Why Iran’s threat to attack Israel’s Dimona matters - analysis

The decision to unveil a new multiple-drone launcher while splicing that with a digital mock-up of Dimona is a new level of Iranian aggressive threats. 

 Dimona nuclear facility seen in satellite imagery published available on the Mapbox application (photo credit: © Mapbox, © OpenStreetMap)
Dimona nuclear facility seen in satellite imagery published available on the Mapbox application
(photo credit: © Mapbox, © OpenStreetMap)

Iran has published and distributed a video of rockets and drones being used to attack Dimona in the Negev Desert. It says the attack took place during the recent 17th Great Prophet drill with the Islamic Revolutionary Guard Corps and the IRGC Air Force.

Tehran says it “simulated a missile and drone attack on the Dimona nuclear center using 16 ballistic missiles and five suicide drones, successfully,” according to its semi-official Fars News Agency. The Jerusalem Post reported on the initial videos on Saturday. Iran has now doubled down with its own reports, bragging about its abilities.

This matters more than in the past because Iran is threatening to attack the Dimona nuclear facility, a dangerous escalation in rhetoric. It is also tied to Tehran revealing aspects of its drone program and new technology.

The video was published by Fars and Tasnim New Agency, main Iranian media outlets linked to the government and the IRGC. This means the video is a purposeful attempt by Iran to threaten Israel, which, of course, isn’t exactly new. Tehran threatens Israel everyday with various forms of destruction; it continually has to come up with new threats.

However, the decision by Iran to test long-range ballistic missiles and unveil a new multiple drone launcher while splicing that with a digital mock-up of Dimona appears to be a new level of Iranian aggressive threats.

 An explosion is seen at an Iranian missile and drone test at the 17th Great Prophet drill in Iran. (credit: Ali Yeghane Lari/Mehr News Agency) An explosion is seen at an Iranian missile and drone test at the 17th Great Prophet drill in Iran. (credit: Ali Yeghane Lari/Mehr News Agency)

Fars published the video in full, which has been circulated online for several days.
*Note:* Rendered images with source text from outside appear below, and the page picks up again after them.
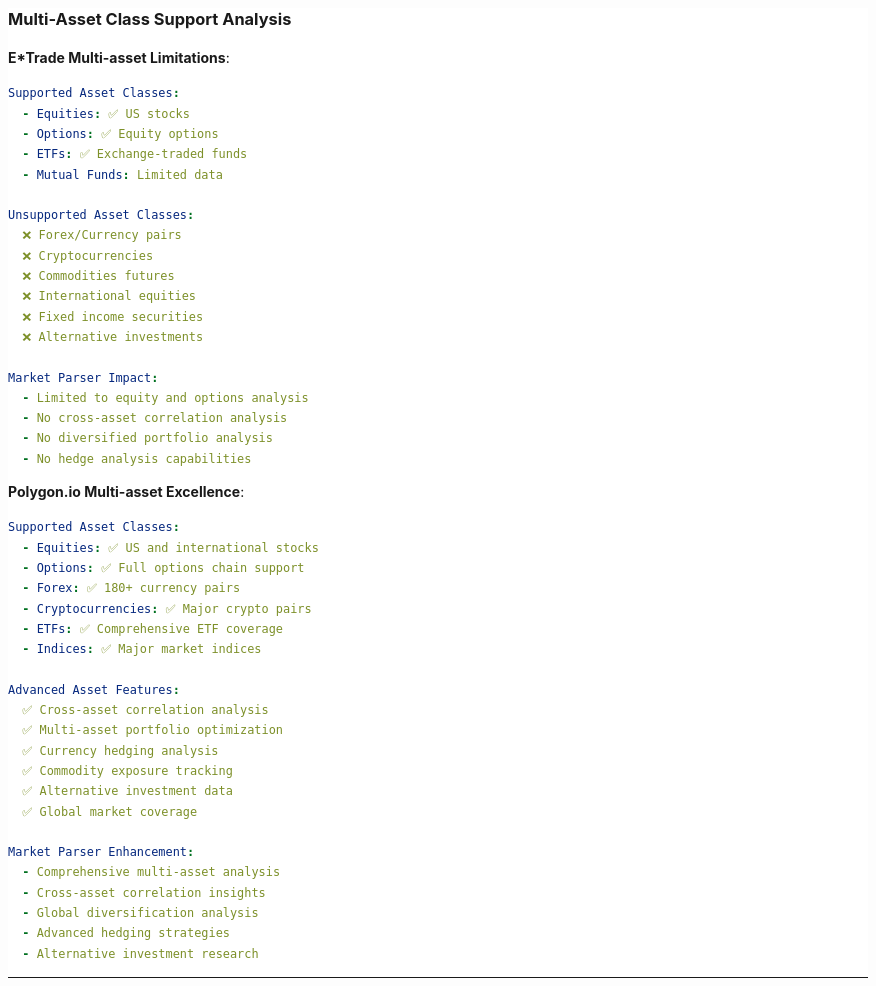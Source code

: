 ### Multi-Asset Class Support Analysis

**E*Trade Multi-asset Limitations**:
```yaml
Supported Asset Classes:
  - Equities: ✅ US stocks
  - Options: ✅ Equity options
  - ETFs: ✅ Exchange-traded funds
  - Mutual Funds: Limited data
  
Unsupported Asset Classes:
  ❌ Forex/Currency pairs
  ❌ Cryptocurrencies
  ❌ Commodities futures
  ❌ International equities
  ❌ Fixed income securities
  ❌ Alternative investments
  
Market Parser Impact:
  - Limited to equity and options analysis
  - No cross-asset correlation analysis
  - No diversified portfolio analysis
  - No hedge analysis capabilities
```

**Polygon.io Multi-asset Excellence**:
```yaml
Supported Asset Classes:
  - Equities: ✅ US and international stocks
  - Options: ✅ Full options chain support
  - Forex: ✅ 180+ currency pairs
  - Cryptocurrencies: ✅ Major crypto pairs
  - ETFs: ✅ Comprehensive ETF coverage
  - Indices: ✅ Major market indices
  
Advanced Asset Features:
  ✅ Cross-asset correlation analysis
  ✅ Multi-asset portfolio optimization
  ✅ Currency hedging analysis
  ✅ Commodity exposure tracking
  ✅ Alternative investment data
  ✅ Global market coverage
  
Market Parser Enhancement:
  - Comprehensive multi-asset analysis
  - Cross-asset correlation insights
  - Global diversification analysis
  - Advanced hedging strategies
  - Alternative investment research
```

---
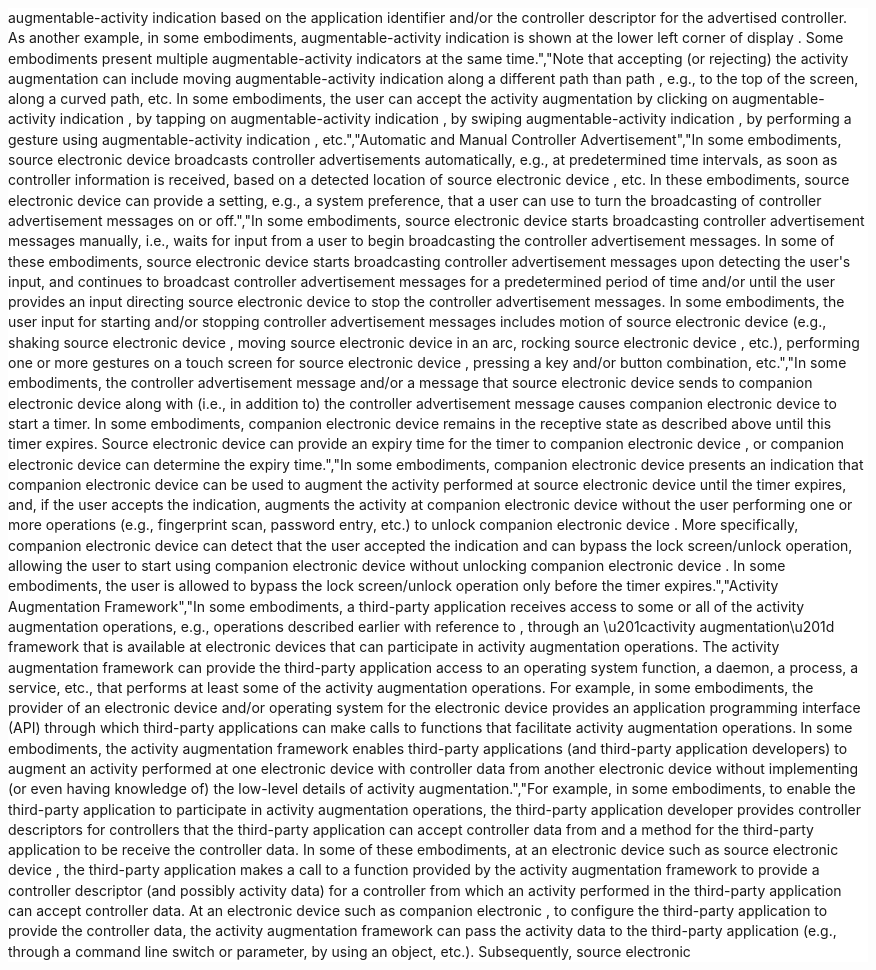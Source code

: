 augmentable-activity indication  based on the application identifier and\/or the controller descriptor for the advertised controller. As another example, in some embodiments, augmentable-activity indication  is shown at the lower left corner of display . Some embodiments present multiple augmentable-activity indicators at the same time.","Note that accepting (or rejecting) the activity augmentation can include moving augmentable-activity indication  along a different path than path , e.g., to the top of the screen, along a curved path, etc. In some embodiments, the user can accept the activity augmentation by clicking on augmentable-activity indication , by tapping on augmentable-activity indication , by swiping augmentable-activity indication , by performing a gesture using augmentable-activity indication , etc.","Automatic and Manual Controller Advertisement","In some embodiments, source electronic device  broadcasts controller advertisements automatically, e.g., at predetermined time intervals, as soon as controller information is received, based on a detected location of source electronic device , etc. In these embodiments, source electronic device  can provide a setting, e.g., a system preference, that a user can use to turn the broadcasting of controller advertisement messages on or off.","In some embodiments, source electronic device  starts broadcasting controller advertisement messages manually, i.e., waits for input from a user to begin broadcasting the controller advertisement messages. In some of these embodiments, source electronic device  starts broadcasting controller advertisement messages upon detecting the user's input, and continues to broadcast controller advertisement messages for a predetermined period of time and\/or until the user provides an input directing source electronic device  to stop the controller advertisement messages. In some embodiments, the user input for starting and\/or stopping controller advertisement messages includes motion of source electronic device  (e.g., shaking source electronic device , moving source electronic device  in an arc, rocking source electronic device , etc.), performing one or more gestures on a touch screen for source electronic device , pressing a key and\/or button combination, etc.","In some embodiments, the controller advertisement message and\/or a message that source electronic device  sends to companion electronic device  along with (i.e., in addition to) the controller advertisement message causes companion electronic device  to start a timer. In some embodiments, companion electronic device  remains in the receptive state as described above until this timer expires. Source electronic device  can provide an expiry time for the timer to companion electronic device , or companion electronic device  can determine the expiry time.","In some embodiments, companion electronic device  presents an indication that companion electronic device  can be used to augment the activity performed at source electronic device  until the timer expires, and, if the user accepts the indication, augments the activity at companion electronic device  without the user performing one or more operations (e.g., fingerprint scan, password entry, etc.) to unlock companion electronic device . More specifically, companion electronic device  can detect that the user accepted the indication and can bypass the lock screen\/unlock operation, allowing the user to start using companion electronic device  without unlocking companion electronic device . In some embodiments, the user is allowed to bypass the lock screen\/unlock operation only before the timer expires.","Activity Augmentation Framework","In some embodiments, a third-party application receives access to some or all of the activity augmentation operations, e.g., operations described earlier with reference to , through an \u201cactivity augmentation\u201d framework that is available at electronic devices that can participate in activity augmentation operations. The activity augmentation framework can provide the third-party application access to an operating system function, a daemon, a process, a service, etc., that performs at least some of the activity augmentation operations. For example, in some embodiments, the provider of an electronic device and\/or operating system for the electronic device provides an application programming interface (API) through which third-party applications can make calls to functions that facilitate activity augmentation operations. In some embodiments, the activity augmentation framework enables third-party applications (and third-party application developers) to augment an activity performed at one electronic device with controller data from another electronic device without implementing (or even having knowledge of) the low-level details of activity augmentation.","For example, in some embodiments, to enable the third-party application to participate in activity augmentation operations, the third-party application developer provides controller descriptors for controllers that the third-party application can accept controller data from and a method for the third-party application to be receive the controller data. In some of these embodiments, at an electronic device such as source electronic device , the third-party application makes a call to a function provided by the activity augmentation framework to provide a controller descriptor (and possibly activity data) for a controller from which an activity performed in the third-party application can accept controller data. At an electronic device such as companion electronic , to configure the third-party application to provide the controller data, the activity augmentation framework can pass the activity data to the third-party application (e.g., through a command line switch or parameter, by using an object, etc.). Subsequently, source electronic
According to Tasnim’s defense correspondent, “In the last stage of the joint exercise, 16 types of solid and liquid fuel ballistic missiles, as well as 10 suicide UAVs known as Shahed-136 drones, simulated targeting Dimona.”

Iran simulated “targeting the development of weapons of mass destruction by the Zionist regime,” the report said. In the initial stages of the drill, Iran had showcased IRGC missiles and drones, it said.

Tehran has now released the high-quality videos to its media. The videos “show the power of precision and accuracy of the missiles and drones,” the report said. The drones were used to “hit the cooling tower of Dimona,” Tasnim reported.

Iran said a similar drone used by the Iranian-backed Houthi rebels in Yemen, which is called “Eid,” was used against Aramco facilities in Saudi Arabia. This January, a report in Newsweek said the Shahed-136 drone might have been based in Yemen. This drone at the time was said to have a range of about 2,000 km. (1,240 miles). This means it could reach southern Israel from Yemen. It now appears Iran has confirmed deployment of this type of drone or a close copy of it in Yemen.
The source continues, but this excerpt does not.